Confused about the “Ha / Wa” rule ( は / わ )

Hey so i just started learning hiragana and i dont really understand what they mean by “wa being a particle or not”. I originally thought it that way :

The wa in watashi is not a particle
Watashi *wa*, this wa is a particle

But when i checked, i learned that you’re supposed to write it こんにち**は ** and not こんにち**わ** so i dont really get it. Can anyone lay it down for me?

9 comments
  1. は is pronounced wa when used as a particle and ha when not.

    The reason こんにちは is konnichiwa is because the origin of は here is as a particle. ‘As for this day…’

    わ is just wa. It’s not a particle. こんにちはis the exception. Usually if a word has “wa” sound inside it, it is わ

  2. Etymologically speaking, it used to be a particle. There’re a lot of lexicalized expressions that used to be a noun-particle sequence.

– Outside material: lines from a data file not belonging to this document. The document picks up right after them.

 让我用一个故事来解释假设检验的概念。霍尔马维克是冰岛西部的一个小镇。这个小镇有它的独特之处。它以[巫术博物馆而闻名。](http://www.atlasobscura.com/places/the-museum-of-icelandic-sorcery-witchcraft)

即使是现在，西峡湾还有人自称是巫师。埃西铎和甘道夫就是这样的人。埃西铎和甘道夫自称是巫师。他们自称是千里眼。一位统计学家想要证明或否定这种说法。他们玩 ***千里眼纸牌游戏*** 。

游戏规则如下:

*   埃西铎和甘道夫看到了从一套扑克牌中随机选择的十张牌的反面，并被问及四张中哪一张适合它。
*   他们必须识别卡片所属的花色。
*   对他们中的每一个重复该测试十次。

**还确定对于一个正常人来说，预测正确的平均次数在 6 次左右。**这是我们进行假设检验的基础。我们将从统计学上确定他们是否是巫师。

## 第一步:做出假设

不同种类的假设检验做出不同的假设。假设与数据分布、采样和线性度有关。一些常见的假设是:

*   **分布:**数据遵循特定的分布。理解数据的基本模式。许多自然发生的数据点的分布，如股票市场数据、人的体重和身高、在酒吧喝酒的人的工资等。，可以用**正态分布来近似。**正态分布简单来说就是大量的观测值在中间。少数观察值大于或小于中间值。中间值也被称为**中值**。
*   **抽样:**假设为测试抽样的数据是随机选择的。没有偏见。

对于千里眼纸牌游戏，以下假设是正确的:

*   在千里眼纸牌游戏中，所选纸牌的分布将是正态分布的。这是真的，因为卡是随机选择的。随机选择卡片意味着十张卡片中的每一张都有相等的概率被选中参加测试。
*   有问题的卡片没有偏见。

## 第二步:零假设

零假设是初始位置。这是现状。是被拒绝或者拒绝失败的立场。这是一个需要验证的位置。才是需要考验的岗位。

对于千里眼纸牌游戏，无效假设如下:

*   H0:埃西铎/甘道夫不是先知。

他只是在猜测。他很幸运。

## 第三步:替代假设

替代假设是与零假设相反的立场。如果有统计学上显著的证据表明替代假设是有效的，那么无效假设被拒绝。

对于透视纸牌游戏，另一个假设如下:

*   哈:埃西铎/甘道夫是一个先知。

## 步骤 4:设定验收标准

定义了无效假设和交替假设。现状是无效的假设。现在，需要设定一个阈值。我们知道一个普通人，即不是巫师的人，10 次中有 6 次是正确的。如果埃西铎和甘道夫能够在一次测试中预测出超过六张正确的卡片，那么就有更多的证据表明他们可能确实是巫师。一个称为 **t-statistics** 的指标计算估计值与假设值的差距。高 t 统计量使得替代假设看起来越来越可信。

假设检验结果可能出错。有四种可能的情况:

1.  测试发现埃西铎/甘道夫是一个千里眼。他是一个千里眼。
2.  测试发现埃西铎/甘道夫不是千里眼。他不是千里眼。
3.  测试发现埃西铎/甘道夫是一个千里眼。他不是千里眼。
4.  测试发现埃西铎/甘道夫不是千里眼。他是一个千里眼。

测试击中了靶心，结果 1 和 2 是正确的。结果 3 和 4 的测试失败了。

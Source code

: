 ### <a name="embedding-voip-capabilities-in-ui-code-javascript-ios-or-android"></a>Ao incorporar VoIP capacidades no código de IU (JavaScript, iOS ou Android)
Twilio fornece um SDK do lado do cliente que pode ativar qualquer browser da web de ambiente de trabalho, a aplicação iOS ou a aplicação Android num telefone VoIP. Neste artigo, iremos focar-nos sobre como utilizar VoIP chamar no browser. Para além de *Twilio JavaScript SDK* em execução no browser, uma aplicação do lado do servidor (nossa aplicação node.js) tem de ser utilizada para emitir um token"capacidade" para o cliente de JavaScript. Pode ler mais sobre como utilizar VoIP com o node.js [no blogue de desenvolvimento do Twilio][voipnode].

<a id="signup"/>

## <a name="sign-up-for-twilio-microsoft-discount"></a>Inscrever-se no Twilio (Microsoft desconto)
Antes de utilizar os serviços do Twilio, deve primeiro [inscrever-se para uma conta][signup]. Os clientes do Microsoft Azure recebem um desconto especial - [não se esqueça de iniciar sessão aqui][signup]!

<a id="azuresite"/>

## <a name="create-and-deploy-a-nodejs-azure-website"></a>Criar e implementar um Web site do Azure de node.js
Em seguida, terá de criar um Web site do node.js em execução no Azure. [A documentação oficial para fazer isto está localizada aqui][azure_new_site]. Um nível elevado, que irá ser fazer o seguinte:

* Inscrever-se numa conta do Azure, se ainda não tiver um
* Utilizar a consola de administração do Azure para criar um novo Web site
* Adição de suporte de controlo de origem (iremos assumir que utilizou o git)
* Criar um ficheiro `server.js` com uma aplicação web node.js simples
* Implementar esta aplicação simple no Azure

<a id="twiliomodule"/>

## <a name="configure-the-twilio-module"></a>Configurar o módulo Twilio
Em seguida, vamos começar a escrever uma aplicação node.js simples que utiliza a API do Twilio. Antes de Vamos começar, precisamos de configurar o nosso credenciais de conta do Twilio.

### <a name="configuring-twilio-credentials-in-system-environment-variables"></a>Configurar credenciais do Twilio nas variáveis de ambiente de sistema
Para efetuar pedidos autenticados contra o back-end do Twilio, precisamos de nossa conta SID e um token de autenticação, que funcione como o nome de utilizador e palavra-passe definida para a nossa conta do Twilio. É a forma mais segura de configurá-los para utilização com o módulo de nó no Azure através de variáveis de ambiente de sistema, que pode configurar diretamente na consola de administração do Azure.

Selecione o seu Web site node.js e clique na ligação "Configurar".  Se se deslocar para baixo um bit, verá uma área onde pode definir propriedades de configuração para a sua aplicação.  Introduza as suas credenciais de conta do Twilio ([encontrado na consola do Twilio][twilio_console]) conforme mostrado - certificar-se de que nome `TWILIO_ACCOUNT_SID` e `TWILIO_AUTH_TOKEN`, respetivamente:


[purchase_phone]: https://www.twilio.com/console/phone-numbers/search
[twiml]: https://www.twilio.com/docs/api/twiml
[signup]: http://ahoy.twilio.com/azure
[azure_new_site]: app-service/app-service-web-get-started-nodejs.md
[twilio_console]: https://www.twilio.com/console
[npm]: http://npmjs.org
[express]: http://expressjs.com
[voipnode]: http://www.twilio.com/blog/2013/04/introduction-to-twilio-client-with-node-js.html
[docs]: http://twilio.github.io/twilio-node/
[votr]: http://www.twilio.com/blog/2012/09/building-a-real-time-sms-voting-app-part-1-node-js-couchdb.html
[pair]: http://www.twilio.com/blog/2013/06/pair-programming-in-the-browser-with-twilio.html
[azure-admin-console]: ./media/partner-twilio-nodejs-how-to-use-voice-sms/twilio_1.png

  3. “The wa in watashi is not a particle Watashi wa, this wa is a particle” This is correct.

    は (ha) when it’s a particle is pronounced わ (wa).

    But in こんにちは, it IS a particle (今日は) it’s just you might not think about it as it’s a fixed phrase ‘aisatsu’.

    When a syllable of a word is pronounced ‘ha’, it’s は, but when it’s ‘wa’, it’s わ, as you correctly said.

  4. The は in こんにちは is actually the particle は. If you wrote it out in kanji, it would be 今日は, as “hello” in Japanese is basically “this day [is]”. Same goes for こんばんは.

    So the rule (that は is pronounced “wa” when it’s a particle) is technically still consistent, it’s more an etymological quirk of Japanese greetings. I don’t know if that made any sense, but it’s how I understand it.

  5. It seems confusing at first, but you’ll catch on fairly quickly. へ and を are two more, pronounced as え and お respectively.

    I’m almost a year in and I hardly think about it anymore.

  6. こんにちはis actually今日は, which means today, where は indicates that something should be there after this.

  7. Think of the *word* wa as meaning “is” the word wa is spelled は and the sound wa is spelled わ.